A quarter of American students report being bullied, according to data released today by the San Francisco-based nonprofit YouthTruth Student Survey. While this number is consistent with previous research, the survey findings also provide insight into the types of bullying that students experience. Drawing on responses from nearly 80,000 students across the country in grades five through 12, the findings show that most bullying is happening in person, not online. Of students who experienced bullying, 79 percent experienced verbal bullying, 50 percent experienced social bullying, 29 percent experienced physical bullying, and only 25 percent experienced cyberbullying.
However, the survey also found that when students are victims of cyberbullying, they are usually being bullied in person, as well. Specifically, of students who are cyberbullied, 74 percent are also being verbally harassed, 68 percent are being socially harassed, and 38 percent are being physically bullied by their peers.
“Bullying is a topic that many students are still reticent to talk about, especially with adults,” said Sonya Heisters, YouthTruth’s director of partnerships. “But that does not mean that we stop asking the questions. These findings underscore that bullying is happening in our schools and is very often based on race or sexual orientation. It is our hope that this data can help advance the conversation.”

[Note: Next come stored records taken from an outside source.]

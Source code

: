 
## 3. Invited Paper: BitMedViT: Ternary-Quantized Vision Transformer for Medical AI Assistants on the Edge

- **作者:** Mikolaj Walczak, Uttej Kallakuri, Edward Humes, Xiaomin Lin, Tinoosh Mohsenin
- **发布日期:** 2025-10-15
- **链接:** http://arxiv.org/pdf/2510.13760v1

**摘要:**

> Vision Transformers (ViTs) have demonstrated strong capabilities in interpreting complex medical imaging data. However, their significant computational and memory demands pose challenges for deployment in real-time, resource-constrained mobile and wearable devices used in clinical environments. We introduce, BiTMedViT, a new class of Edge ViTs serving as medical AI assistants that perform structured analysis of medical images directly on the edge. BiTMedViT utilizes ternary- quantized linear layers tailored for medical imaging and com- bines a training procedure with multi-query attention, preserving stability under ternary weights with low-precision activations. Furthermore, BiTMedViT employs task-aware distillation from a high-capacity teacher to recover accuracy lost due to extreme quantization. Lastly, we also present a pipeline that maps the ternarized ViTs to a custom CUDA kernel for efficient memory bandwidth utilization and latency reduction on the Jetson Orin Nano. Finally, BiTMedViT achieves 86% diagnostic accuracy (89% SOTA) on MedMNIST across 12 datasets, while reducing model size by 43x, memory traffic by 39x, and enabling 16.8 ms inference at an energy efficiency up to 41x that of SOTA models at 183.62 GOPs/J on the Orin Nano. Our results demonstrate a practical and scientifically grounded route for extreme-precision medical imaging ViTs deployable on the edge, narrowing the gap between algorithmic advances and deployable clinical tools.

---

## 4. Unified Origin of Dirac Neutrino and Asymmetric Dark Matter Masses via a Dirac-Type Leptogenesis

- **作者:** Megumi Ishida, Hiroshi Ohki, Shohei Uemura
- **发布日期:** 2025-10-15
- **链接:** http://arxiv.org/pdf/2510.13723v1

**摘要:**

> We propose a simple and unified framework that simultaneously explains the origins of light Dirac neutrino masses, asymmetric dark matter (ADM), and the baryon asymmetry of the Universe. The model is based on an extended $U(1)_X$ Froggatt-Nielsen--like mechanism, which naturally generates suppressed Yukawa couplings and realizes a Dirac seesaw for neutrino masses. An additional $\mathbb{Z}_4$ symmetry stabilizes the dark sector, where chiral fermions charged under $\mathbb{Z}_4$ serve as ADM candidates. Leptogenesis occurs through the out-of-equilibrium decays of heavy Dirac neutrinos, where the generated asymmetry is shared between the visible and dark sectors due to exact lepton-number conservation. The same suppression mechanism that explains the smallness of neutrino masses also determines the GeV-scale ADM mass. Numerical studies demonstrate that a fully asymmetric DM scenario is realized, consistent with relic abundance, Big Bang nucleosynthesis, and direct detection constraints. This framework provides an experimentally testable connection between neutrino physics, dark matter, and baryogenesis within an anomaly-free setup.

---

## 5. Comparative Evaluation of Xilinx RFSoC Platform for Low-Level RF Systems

The survey found that almost half of all bullied students — 44 percent — cited their appearance as the reason they were bullied. Furthermore, 16 percent of students report being bullied by their race or skin color, and 14 percent of students report being bullied due to others’ perceptions of their sexual orientation.
Rates of bullying can also vary widely across school environments. The proportion of bullied students ranged from a low of 12 percent in schools with the least amount of bullying to a high of 59 percent in schools with the most. This variation can have critical implications for school and district leaders, as it is unlikely that students are having uniform experiences with bullying across all schools in a district.
YouthTruth works with schools across the country to use student, family, and school staff feedback to inform educational improvements. Utilizing sophisticated technology to analyze student feedback against a large library of aggregate data, YouthTruth also consults and informs school leaders to make meaningful decisions on other hot-button issues such as school safety, professional development, and classroom engagement.